**EXERCISE OBJECTIVE**
Retype only the lines from the top of the records to the line with "关键词：身体健康，对于自身健康布满自信，适合佩戴一些小饰品以愉悦心情", including that line but none of the pictures.

**RECORD EXTRACTS**
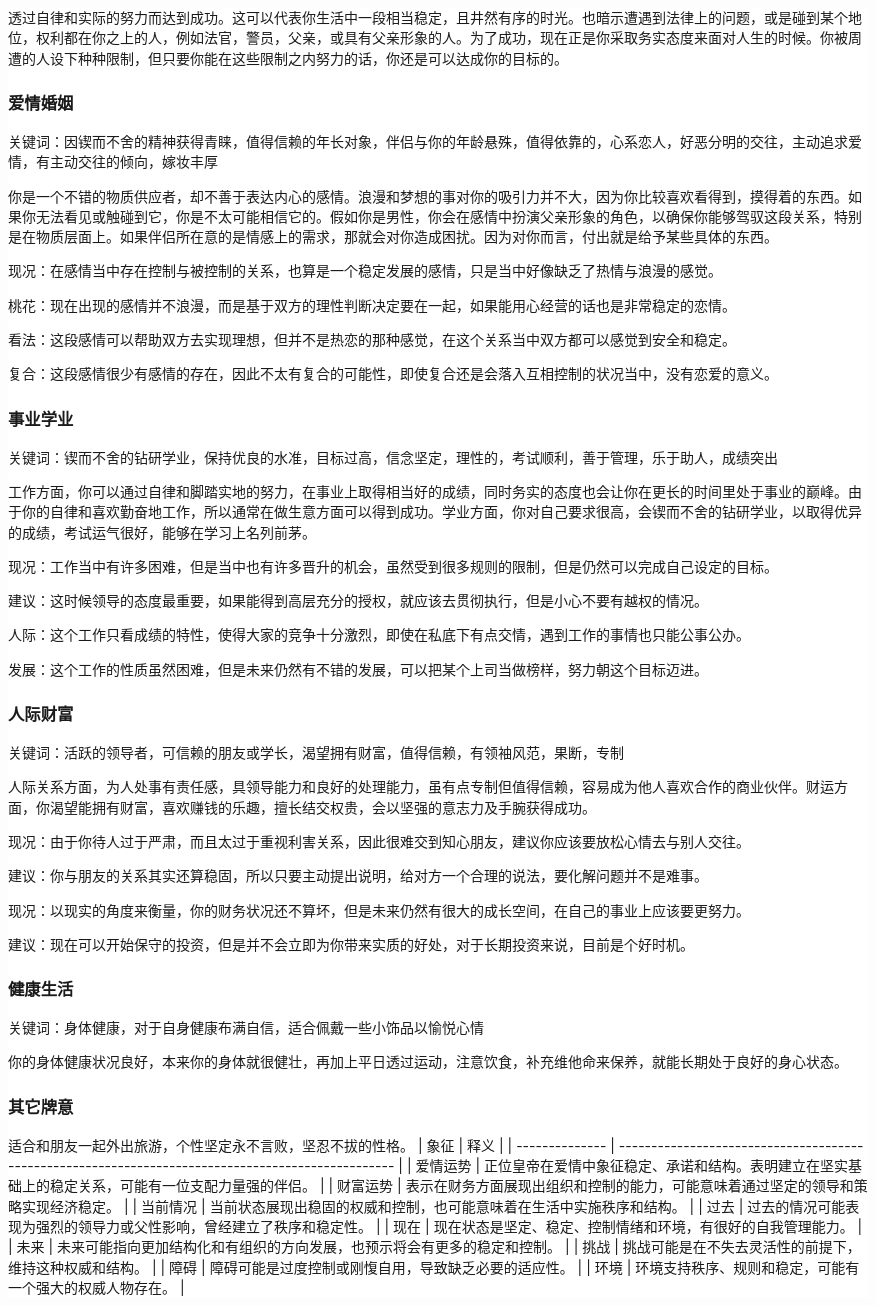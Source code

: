 透过自律和实际的努力而达到成功。这可以代表你生活中一段相当稳定，且井然有序的时光。也暗示遭遇到法律上的问题，或是碰到某个地位，权利都在你之上的人，例如法官，警员，父亲，或具有父亲形象的人。为了成功，现在正是你采取务实态度来面对人生的时候。你被周遭的人设下种种限制，但只要你能在这些限制之内努力的话，你还是可以达成你的目标的。

### 爱情婚姻
关键词：因锲而不舍的精神获得青睐，值得信赖的年长对象，伴侣与你的年龄悬殊，值得依靠的，心系恋人，好恶分明的交往，主动追求爱情，有主动交往的倾向，嫁妆丰厚

你是一个不错的物质供应者，却不善于表达内心的感情。浪漫和梦想的事对你的吸引力并不大，因为你比较喜欢看得到，摸得着的东西。如果你无法看见或触碰到它，你是不太可能相信它的。假如你是男性，你会在感情中扮演父亲形象的角色，以确保你能够驾驭这段关系，特别是在物质层面上。如果伴侣所在意的是情感上的需求，那就会对你造成困扰。因为对你而言，付出就是给予某些具体的东西。

现况：在感情当中存在控制与被控制的关系，也算是一个稳定发展的感情，只是当中好像缺乏了热情与浪漫的感觉。

桃花：现在出现的感情并不浪漫，而是基于双方的理性判断决定要在一起，如果能用心经营的话也是非常稳定的恋情。

看法：这段感情可以帮助双方去实现理想，但并不是热恋的那种感觉，在这个关系当中双方都可以感觉到安全和稳定。

复合：这段感情很少有感情的存在，因此不太有复合的可能性，即使复合还是会落入互相控制的状况当中，没有恋爱的意义。

### 事业学业
关键词：锲而不舍的钻研学业，保持优良的水准，目标过高，信念坚定，理性的，考试顺利，善于管理，乐于助人，成绩突出

工作方面，你可以通过自律和脚踏实地的努力，在事业上取得相当好的成绩，同时务实的态度也会让你在更长的时间里处于事业的巅峰。由于你的自律和喜欢勤奋地工作，所以通常在做生意方面可以得到成功。学业方面，你对自己要求很高，会锲而不舍的钻研学业，以取得优异的成绩，考试运气很好，能够在学习上名列前茅。

现况：工作当中有许多困难，但是当中也有许多晋升的机会，虽然受到很多规则的限制，但是仍然可以完成自己设定的目标。

建议：这时候领导的态度最重要，如果能得到高层充分的授权，就应该去贯彻执行，但是小心不要有越权的情况。

人际：这个工作只看成绩的特性，使得大家的竞争十分激烈，即使在私底下有点交情，遇到工作的事情也只能公事公办。

发展：这个工作的性质虽然困难，但是未来仍然有不错的发展，可以把某个上司当做榜样，努力朝这个目标迈进。

### 人际财富
关键词：活跃的领导者，可信赖的朋友或学长，渴望拥有财富，值得信赖，有领袖风范，果断，专制

人际关系方面，为人处事有责任感，具领导能力和良好的处理能力，虽有点专制但值得信赖，容易成为他人喜欢合作的商业伙伴。财运方面，你渴望能拥有财富，喜欢赚钱的乐趣，擅长结交权贵，会以坚强的意志力及手腕获得成功。

现况：由于你待人过于严肃，而且太过于重视利害关系，因此很难交到知心朋友，建议你应该要放松心情去与别人交往。

建议：你与朋友的关系其实还算稳固，所以只要主动提出说明，给对方一个合理的说法，要化解问题并不是难事。

现况：以现实的角度来衡量，你的财务状况还不算坏，但是未来仍然有很大的成长空间，在自己的事业上应该要更努力。

建议：现在可以开始保守的投资，但是并不会立即为你带来实质的好处，对于长期投资来说，目前是个好时机。

### 健康生活
关键词：身体健康，对于自身健康布满自信，适合佩戴一些小饰品以愉悦心情

你的身体健康状况良好，本来你的身体就很健壮，再加上平日透过运动，注意饮食，补充维他命来保养，就能长期处于良好的身心状态。

### 其它牌意
适合和朋友一起外出旅游，个性坚定永不言败，坚忍不拔的性格。
| 象征           | 释义                                                                                               |
| -------------- | -------------------------------------------------------------------------------------------------- |
| 爱情运势       | 正位皇帝在爱情中象征稳定、承诺和结构。表明建立在坚实基础上的稳定关系，可能有一位支配力量强的伴侣。 |
| 财富运势       | 表示在财务方面展现出组织和控制的能力，可能意味着通过坚定的领导和策略实现经济稳定。                 |
| 当前情况       | 当前状态展现出稳固的权威和控制，也可能意味着在生活中实施秩序和结构。                               |
| 过去           | 过去的情况可能表现为强烈的领导力或父性影响，曾经建立了秩序和稳定性。                               |
| 现在           | 现在状态是坚定、稳定、控制情绪和环境，有很好的自我管理能力。                                       |
| 未来           | 未来可能指向更加结构化和有组织的方向发展，也预示将会有更多的稳定和控制。                           |
| 挑战           | 挑战可能是在不失去灵活性的前提下，维持这种权威和结构。                                             |
| 障碍           | 障碍可能是过度控制或刚愎自用，导致缺乏必要的适应性。                                               |
| 环境           | 环境支持秩序、规则和稳定，可能有一个强大的权威人物存在。                                           |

**SOLUTION TO THE PROBLEM**
Source code

: 透过自律和实际的努力而达到成功。这可以代表你生活中一段相当稳定，且井然有序的时光。也暗示遭遇到法律上的问题，或是碰到某个地位，权利都在你之上的人，例如法官，警员，父亲，或具有父亲形象的人。为了成功，现在正是你采取务实态度来面对人生的时候。你被周遭的人设下种种限制，但只要你能在这些限制之内努力的话，你还是可以达成你的目标的。

### 爱情婚姻
关键词：因锲而不舍的精神获得青睐，值得信赖的年长对象，伴侣与你的年龄悬殊，值得依靠的，心系恋人，好恶分明的交往，主动追求爱情，有主动交往的倾向，嫁妆丰厚

你是一个不错的物质供应者，却不善于表达内心的感情。浪漫和梦想的事对你的吸引力并不大，因为你比较喜欢看得到，摸得着的东西。如果你无法看见或触碰到它，你是不太可能相信它的。假如你是男性，你会在感情中扮演父亲形象的角色，以确保你能够驾驭这段关系，特别是在物质层面上。如果伴侣所在意的是情感上的需求，那就会对你造成困扰。因为对你而言，付出就是给予某些具体的东西。

现况：在感情当中存在控制与被控制的关系，也算是一个稳定发展的感情，只是当中好像缺乏了热情与浪漫的感觉。

桃花：现在出现的感情并不浪漫，而是基于双方的理性判断决定要在一起，如果能用心经营的话也是非常稳定的恋情。

看法：这段感情可以帮助双方去实现理想，但并不是热恋的那种感觉，在这个关系当中双方都可以感觉到安全和稳定。

复合：这段感情很少有感情的存在，因此不太有复合的可能性，即使复合还是会落入互相控制的状况当中，没有恋爱的意义。

### 事业学业
关键词：锲而不舍的钻研学业，保持优良的水准，目标过高，信念坚定，理性的，考试顺利，善于管理，乐于助人，成绩突出

工作方面，你可以通过自律和脚踏实地的努力，在事业上取得相当好的成绩，同时务实的态度也会让你在更长的时间里处于事业的巅峰。由于你的自律和喜欢勤奋地工作，所以通常在做生意方面可以得到成功。学业方面，你对自己要求很高，会锲而不舍的钻研学业，以取得优异的成绩，考试运气很好，能够在学习上名列前茅。

现况：工作当中有许多困难，但是当中也有许多晋升的机会，虽然受到很多规则的限制，但是仍然可以完成自己设定的目标。

建议：这时候领导的态度最重要，如果能得到高层充分的授权，就应该去贯彻执行，但是小心不要有越权的情况。

人际：这个工作只看成绩的特性，使得大家的竞争十分激烈，即使在私底下有点交情，遇到工作的事情也只能公事公办。

发展：这个工作的性质虽然困难，但是未来仍然有不错的发展，可以把某个上司当做榜样，努力朝这个目标迈进。

### 人际财富
关键词：活跃的领导者，可信赖的朋友或学长，渴望拥有财富，值得信赖，有领袖风范，果断，专制

人际关系方面，为人处事有责任感，具领导能力和良好的处理能力，虽有点专制但值得信赖，容易成为他人喜欢合作的商业伙伴。财运方面，你渴望能拥有财富，喜欢赚钱的乐趣，擅长结交权贵，会以坚强的意志力及手腕获得成功。

现况：由于你待人过于严肃，而且太过于重视利害关系，因此很难交到知心朋友，建议你应该要放松心情去与别人交往。

建议：你与朋友的关系其实还算稳固，所以只要主动提出说明，给对方一个合理的说法，要化解问题并不是难事。

现况：以现实的角度来衡量，你的财务状况还不算坏，但是未来仍然有很大的成长空间，在自己的事业上应该要更努力。

建议：现在可以开始保守的投资，但是并不会立即为你带来实质的好处，对于长期投资来说，目前是个好时机。

### 健康生活
关键词：身体健康，对于自身健康布满自信，适合佩戴一些小饰品以愉悦心情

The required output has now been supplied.